### What this task involves:
Every line from the top of the records through the line containing "- Created Android-specific" should be retyped exactly; the pictures should not.

[Dataset entries]
= Beginning of Section =

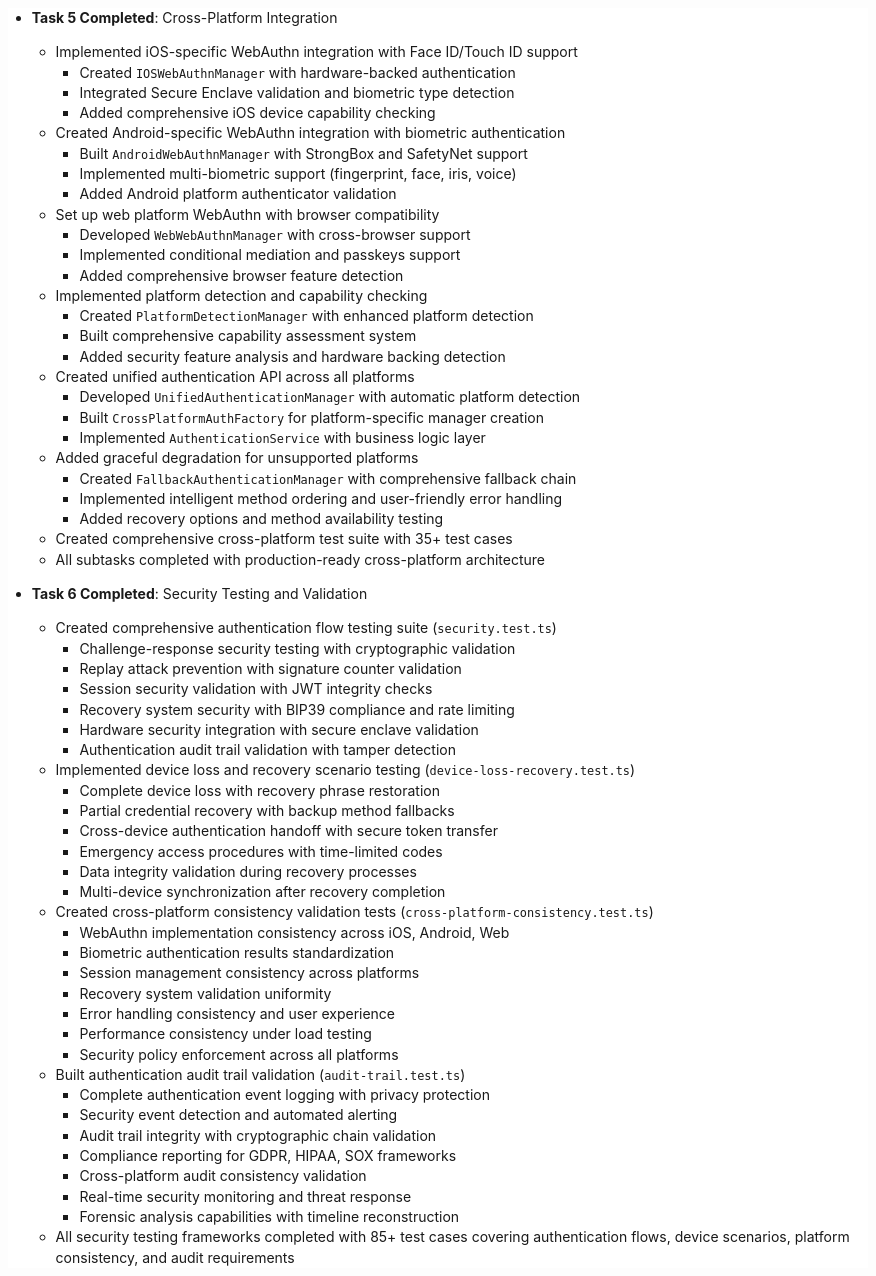 - **Task 5 Completed**: Cross-Platform Integration
  - Implemented iOS-specific WebAuthn integration with Face ID/Touch ID support
    - Created `IOSWebAuthnManager` with hardware-backed authentication
    - Integrated Secure Enclave validation and biometric type detection
    - Added comprehensive iOS device capability checking
  - Created Android-specific WebAuthn integration with biometric authentication
    - Built `AndroidWebAuthnManager` with StrongBox and SafetyNet support
    - Implemented multi-biometric support (fingerprint, face, iris, voice)
    - Added Android platform authenticator validation
  - Set up web platform WebAuthn with browser compatibility
    - Developed `WebWebAuthnManager` with cross-browser support
    - Implemented conditional mediation and passkeys support
    - Added comprehensive browser feature detection
  - Implemented platform detection and capability checking
    - Created `PlatformDetectionManager` with enhanced platform detection
    - Built comprehensive capability assessment system
    - Added security feature analysis and hardware backing detection
  - Created unified authentication API across all platforms
    - Developed `UnifiedAuthenticationManager` with automatic platform detection
    - Built `CrossPlatformAuthFactory` for platform-specific manager creation
    - Implemented `AuthenticationService` with business logic layer
  - Added graceful degradation for unsupported platforms
    - Created `FallbackAuthenticationManager` with comprehensive fallback chain
    - Implemented intelligent method ordering and user-friendly error handling
    - Added recovery options and method availability testing
  - Created comprehensive cross-platform test suite with 35+ test cases
  - All subtasks completed with production-ready cross-platform architecture

- **Task 6 Completed**: Security Testing and Validation
  - Created comprehensive authentication flow testing suite (`security.test.ts`)
    - Challenge-response security testing with cryptographic validation
    - Replay attack prevention with signature counter validation
    - Session security validation with JWT integrity checks
    - Recovery system security with BIP39 compliance and rate limiting
    - Hardware security integration with secure enclave validation
    - Authentication audit trail validation with tamper detection
  - Implemented device loss and recovery scenario testing (`device-loss-recovery.test.ts`)
    - Complete device loss with recovery phrase restoration
    - Partial credential recovery with backup method fallbacks
    - Cross-device authentication handoff with secure token transfer
    - Emergency access procedures with time-limited codes
    - Data integrity validation during recovery processes
    - Multi-device synchronization after recovery completion
  - Created cross-platform consistency validation tests (`cross-platform-consistency.test.ts`)
    - WebAuthn implementation consistency across iOS, Android, Web
    - Biometric authentication results standardization
    - Session management consistency across platforms
    - Recovery system validation uniformity
    - Error handling consistency and user experience
    - Performance consistency under load testing
    - Security policy enforcement across all platforms
  - Built authentication audit trail validation (`audit-trail.test.ts`)
    - Complete authentication event logging with privacy protection
    - Security event detection and automated alerting
    - Audit trail integrity with cryptographic chain validation
    - Compliance reporting for GDPR, HIPAA, SOX frameworks
    - Cross-platform audit consistency validation
    - Real-time security monitoring and threat response
    - Forensic analysis capabilities with timeline reconstruction
  - All security testing frameworks completed with 85+ test cases covering authentication flows, device scenarios, platform consistency, and audit requirements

= End of Section =

### Written solution:
 - **Task 5 Completed**: Cross-Platform Integration
  - Implemented iOS-specific WebAuthn integration with Face ID/Touch ID support
    - Created `IOSWebAuthnManager` with hardware-backed authentication
    - Integrated Secure Enclave validation and biometric type detection
    - Added comprehensive iOS device capability checking
  - Created Android-specific WebAuthn integration with biometric authentication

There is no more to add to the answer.